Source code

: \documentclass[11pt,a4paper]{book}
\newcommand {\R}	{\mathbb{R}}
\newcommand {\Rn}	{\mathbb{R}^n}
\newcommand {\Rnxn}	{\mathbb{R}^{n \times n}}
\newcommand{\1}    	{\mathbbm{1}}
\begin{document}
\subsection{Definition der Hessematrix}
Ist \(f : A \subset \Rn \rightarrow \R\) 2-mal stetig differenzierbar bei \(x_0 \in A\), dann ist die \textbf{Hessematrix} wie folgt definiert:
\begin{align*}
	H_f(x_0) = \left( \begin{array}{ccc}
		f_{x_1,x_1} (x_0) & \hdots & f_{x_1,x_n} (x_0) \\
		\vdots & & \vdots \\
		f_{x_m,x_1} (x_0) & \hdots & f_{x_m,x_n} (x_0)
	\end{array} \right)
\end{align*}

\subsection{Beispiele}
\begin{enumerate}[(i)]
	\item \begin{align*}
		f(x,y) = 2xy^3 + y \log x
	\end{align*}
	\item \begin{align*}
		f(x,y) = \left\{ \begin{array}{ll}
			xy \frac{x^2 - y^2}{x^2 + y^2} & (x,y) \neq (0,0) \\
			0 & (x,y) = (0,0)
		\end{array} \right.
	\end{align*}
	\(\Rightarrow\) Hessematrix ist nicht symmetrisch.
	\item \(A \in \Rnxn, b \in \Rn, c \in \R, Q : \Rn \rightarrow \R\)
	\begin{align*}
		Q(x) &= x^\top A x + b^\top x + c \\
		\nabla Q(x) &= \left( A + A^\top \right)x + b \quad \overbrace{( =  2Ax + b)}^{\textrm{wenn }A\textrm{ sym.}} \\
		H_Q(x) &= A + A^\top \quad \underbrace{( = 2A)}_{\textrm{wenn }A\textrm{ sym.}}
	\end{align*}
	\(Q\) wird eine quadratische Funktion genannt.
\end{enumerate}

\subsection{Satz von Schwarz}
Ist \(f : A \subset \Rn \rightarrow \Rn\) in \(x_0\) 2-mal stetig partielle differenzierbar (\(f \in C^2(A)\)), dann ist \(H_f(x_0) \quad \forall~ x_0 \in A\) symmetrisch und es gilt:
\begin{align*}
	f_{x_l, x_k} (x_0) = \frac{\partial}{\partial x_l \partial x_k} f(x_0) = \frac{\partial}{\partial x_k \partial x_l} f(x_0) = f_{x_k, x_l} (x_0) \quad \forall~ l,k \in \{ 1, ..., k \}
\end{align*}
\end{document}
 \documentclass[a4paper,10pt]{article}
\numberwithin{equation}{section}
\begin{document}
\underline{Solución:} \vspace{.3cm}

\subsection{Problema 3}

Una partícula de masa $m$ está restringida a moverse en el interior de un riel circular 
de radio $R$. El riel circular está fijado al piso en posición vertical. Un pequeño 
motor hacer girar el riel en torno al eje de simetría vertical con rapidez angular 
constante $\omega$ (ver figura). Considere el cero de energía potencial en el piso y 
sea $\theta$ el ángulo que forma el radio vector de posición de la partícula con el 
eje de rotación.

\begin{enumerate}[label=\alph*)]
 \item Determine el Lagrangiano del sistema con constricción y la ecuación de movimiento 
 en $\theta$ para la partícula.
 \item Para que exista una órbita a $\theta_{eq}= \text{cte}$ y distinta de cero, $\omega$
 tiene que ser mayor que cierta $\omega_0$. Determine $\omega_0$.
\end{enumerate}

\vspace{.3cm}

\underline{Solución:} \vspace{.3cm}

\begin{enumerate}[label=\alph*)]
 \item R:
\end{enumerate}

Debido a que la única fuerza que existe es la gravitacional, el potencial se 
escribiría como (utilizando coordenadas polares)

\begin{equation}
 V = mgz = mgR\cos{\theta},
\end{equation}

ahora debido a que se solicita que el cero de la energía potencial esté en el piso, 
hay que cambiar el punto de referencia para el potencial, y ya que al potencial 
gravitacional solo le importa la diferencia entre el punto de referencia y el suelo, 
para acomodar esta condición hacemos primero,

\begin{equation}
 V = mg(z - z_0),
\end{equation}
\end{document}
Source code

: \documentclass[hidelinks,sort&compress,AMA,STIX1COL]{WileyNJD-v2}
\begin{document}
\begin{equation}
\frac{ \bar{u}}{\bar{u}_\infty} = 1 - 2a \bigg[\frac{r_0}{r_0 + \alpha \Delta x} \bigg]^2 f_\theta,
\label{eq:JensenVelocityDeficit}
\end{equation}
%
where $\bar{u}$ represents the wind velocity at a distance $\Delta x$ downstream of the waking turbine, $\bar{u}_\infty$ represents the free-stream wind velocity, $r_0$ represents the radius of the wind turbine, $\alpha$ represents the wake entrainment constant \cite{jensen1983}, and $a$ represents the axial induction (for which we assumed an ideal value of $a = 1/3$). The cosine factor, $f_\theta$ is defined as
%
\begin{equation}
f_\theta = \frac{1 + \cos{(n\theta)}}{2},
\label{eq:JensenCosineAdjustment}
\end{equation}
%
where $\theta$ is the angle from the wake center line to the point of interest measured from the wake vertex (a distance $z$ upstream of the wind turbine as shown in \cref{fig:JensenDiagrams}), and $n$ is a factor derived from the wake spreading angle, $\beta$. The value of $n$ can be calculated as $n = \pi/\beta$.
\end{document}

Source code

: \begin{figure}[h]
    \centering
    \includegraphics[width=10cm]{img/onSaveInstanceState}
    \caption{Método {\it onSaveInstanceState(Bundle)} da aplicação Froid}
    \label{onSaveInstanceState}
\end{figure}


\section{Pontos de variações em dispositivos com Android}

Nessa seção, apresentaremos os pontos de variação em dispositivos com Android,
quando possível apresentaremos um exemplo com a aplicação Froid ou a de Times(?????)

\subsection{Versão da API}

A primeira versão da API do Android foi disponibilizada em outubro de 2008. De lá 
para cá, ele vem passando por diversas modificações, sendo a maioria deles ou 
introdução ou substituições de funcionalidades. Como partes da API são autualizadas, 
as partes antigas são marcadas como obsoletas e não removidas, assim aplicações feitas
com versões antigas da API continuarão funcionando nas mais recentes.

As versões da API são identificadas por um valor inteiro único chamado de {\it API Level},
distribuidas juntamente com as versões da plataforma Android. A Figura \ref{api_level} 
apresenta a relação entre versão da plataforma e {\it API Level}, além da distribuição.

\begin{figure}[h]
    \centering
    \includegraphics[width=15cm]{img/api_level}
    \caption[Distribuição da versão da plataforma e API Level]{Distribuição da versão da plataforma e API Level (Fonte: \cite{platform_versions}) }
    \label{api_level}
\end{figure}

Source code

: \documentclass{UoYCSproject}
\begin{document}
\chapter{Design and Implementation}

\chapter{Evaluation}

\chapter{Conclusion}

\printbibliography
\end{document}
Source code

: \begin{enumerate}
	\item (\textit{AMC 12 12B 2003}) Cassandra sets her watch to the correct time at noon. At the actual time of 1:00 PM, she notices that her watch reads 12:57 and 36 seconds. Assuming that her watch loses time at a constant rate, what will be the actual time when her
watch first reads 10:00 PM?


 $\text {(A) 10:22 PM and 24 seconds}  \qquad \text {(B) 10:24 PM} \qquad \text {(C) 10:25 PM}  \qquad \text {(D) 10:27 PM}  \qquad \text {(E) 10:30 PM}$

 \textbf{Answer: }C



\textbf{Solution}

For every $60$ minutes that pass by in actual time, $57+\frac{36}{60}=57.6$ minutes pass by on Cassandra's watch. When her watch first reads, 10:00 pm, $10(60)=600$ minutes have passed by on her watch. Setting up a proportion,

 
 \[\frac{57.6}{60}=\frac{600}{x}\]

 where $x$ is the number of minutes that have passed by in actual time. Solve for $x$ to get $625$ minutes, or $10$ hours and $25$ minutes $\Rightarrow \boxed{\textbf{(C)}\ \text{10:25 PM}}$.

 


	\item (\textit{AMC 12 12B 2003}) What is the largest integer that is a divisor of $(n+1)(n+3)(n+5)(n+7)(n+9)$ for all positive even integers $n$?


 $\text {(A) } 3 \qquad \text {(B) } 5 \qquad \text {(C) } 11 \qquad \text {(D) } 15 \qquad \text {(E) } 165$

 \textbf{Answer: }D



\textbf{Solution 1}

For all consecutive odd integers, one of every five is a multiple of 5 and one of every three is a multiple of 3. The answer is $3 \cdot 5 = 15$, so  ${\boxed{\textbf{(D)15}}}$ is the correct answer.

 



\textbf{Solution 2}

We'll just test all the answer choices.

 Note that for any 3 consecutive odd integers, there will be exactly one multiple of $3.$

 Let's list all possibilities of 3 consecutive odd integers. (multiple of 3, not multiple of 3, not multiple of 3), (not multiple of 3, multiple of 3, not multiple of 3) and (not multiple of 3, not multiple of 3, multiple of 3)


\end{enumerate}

□ □ □ □ □ □ □

▸ **EXERCISE BRIEF**
Set down exactly the lines of the data above, beginning with the line that has "de variações em" and ending with the line that has "introdução ou substituições", and no others.

▸ **RESULT FOR THIS EXERCISE**
\section{Pontos de variações em dispositivos com Android}

Nessa seção, apresentaremos os pontos de variação em dispositivos com Android,
quando possível apresentaremos um exemplo com a aplicação Froid ou a de Times(?????)

\subsection{Versão da API}

A primeira versão da API do Android foi disponibilizada em outubro de 2008. De lá 
para cá, ele vem passando por diversas modificações, sendo a maioria deles ou 
introdução ou substituições de funcionalidades. Como partes da API são autualizadas, 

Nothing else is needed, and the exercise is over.